# Computer freezes randomly.

## Perfect Gentleman

i7-4770K.

Computer freezes randomly, usually when idle or no load at all. It can re-emerge world and freeze after that. No kernel panic, just freeze, no input work at all.

I have no clue, but only one that kernels 4.3-4.4-git can cause that as it starts to happen at time installing 4.3. But with gcc-5.3 I can't boot to kernels older than 4.3.

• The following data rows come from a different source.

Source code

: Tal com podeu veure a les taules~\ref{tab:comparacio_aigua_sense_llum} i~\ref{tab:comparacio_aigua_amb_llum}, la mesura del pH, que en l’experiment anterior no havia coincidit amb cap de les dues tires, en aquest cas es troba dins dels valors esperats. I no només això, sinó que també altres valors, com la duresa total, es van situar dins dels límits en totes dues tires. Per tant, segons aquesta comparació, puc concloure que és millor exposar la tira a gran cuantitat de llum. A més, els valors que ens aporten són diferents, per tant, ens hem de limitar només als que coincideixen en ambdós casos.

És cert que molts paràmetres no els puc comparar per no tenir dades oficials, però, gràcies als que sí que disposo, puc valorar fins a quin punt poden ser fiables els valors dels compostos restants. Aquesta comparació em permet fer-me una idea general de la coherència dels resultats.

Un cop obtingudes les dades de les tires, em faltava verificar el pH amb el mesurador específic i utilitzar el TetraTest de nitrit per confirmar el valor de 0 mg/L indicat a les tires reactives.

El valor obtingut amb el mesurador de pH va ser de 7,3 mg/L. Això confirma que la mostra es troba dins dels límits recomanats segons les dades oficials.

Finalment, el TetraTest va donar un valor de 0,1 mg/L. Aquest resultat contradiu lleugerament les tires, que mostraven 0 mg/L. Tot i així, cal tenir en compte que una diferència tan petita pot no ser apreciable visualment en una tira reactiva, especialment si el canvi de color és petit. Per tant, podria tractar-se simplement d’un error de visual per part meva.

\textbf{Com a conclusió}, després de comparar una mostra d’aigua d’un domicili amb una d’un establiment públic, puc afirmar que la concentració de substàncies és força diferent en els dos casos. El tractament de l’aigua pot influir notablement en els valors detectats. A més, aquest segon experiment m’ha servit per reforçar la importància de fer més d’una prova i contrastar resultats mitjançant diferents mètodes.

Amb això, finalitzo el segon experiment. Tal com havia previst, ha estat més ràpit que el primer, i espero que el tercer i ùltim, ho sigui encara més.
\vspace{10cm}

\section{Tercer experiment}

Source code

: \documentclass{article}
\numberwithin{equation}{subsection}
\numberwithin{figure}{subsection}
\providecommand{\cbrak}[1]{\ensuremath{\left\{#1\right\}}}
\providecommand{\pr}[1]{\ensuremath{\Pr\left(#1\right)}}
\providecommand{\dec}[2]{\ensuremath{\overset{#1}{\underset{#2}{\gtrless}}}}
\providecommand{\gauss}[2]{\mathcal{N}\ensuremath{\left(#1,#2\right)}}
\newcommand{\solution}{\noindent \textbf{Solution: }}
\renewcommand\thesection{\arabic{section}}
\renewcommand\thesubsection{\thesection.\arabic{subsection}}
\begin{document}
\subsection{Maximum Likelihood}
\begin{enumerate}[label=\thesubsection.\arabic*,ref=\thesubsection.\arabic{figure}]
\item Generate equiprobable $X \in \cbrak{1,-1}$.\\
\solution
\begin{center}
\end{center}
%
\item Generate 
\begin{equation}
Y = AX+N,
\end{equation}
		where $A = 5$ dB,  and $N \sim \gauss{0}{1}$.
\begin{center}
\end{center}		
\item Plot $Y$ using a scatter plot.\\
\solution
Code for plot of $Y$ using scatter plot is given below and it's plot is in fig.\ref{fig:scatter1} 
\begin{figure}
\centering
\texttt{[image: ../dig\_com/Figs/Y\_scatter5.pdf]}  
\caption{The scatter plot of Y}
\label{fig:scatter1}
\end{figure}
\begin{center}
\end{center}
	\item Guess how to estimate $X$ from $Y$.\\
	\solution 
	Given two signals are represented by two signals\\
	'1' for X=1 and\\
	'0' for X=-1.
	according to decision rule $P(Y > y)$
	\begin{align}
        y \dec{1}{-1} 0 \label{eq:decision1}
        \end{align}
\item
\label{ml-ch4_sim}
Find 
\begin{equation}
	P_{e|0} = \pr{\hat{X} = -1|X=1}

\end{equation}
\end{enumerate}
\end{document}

wtf? what should i to investigate?

Please, help.

----------

## Keruskerfuerst

Can you some information about your hardware?

----------

## Perfect Gentleman

lshw - https://bpaste.net/show/da2a79211ac2

hwinfo - https://bpaste.net/show/38cbd10554e5

----------

## Keruskerfuerst

And the power supply?

----------

## Perfect Gentleman

http://www.pc-specs.com/psu/Aerocool/Aerocool_Strike-X_1100W/1695

----------

## Keruskerfuerst

You can calculate the power consumption of your computer here:

http://www.bequiet.com/en/psucalculator

I think you can change the language easily. The power supply is oversized.

Can you post the hardware specifcations a second time in a chart, since the output of lshw and hwinfo a hard to read.Last edited by Keruskerfuerst on Wed Dec 23, 2015 7:22 am; edited 1 time in total

----------

## Perfect Gentleman

shortly, power supply is more than enough as there is no discrete GPU, audiocard, just cpu and ram and 4 hdd.

RAM - Corsair CMD16GX3M2A2400C10 x2

CPU - i7-4770K

SSD1 - root - M.2- PCIe - PLEXTOR_PX-G256M6e - F2FS

SSD2 - SAMSUNG_MZ7WD240HAFV - F2FS

HDD1 - Hitachi_HUS724040ALE640 - XFS

HDD2 - Hitachi_HTS541010A9E680 - XFS

MB - ASUSTek Z97I - Plus

PS - Aerocool Strike-X 1100W

----------

## NeddySeagoon

Perfect Gentleman,

Boot into memtest for a few cycles.

If it passes clean all the time we have learned nothing.

If it returns random errors, its probably not the RAM.

If you get the same errors at the same addresses, that's useful info but it may not be RAM either.

memtest uses a lot more that just your RAM.  

Its not safe to assume everything else is OK because the tool is called memtest.

If you are overclocking - don't.

What does dmidecode tell us?

----------

## Perfect Gentleman

dmedecode - https://bpaste.net/show/64acefe36f53

NeddySeagoon, I ran memtest for 1 cycle - no errors, linpack (hpl) for an hour - no errors. 

Googling gives me info, that it can be X.

----------

## Keruskerfuerst

Is there any relevant information in the log?

dmesg or any other log?

Run Memtest: check output

You can replace the parts in your computer: one part after another.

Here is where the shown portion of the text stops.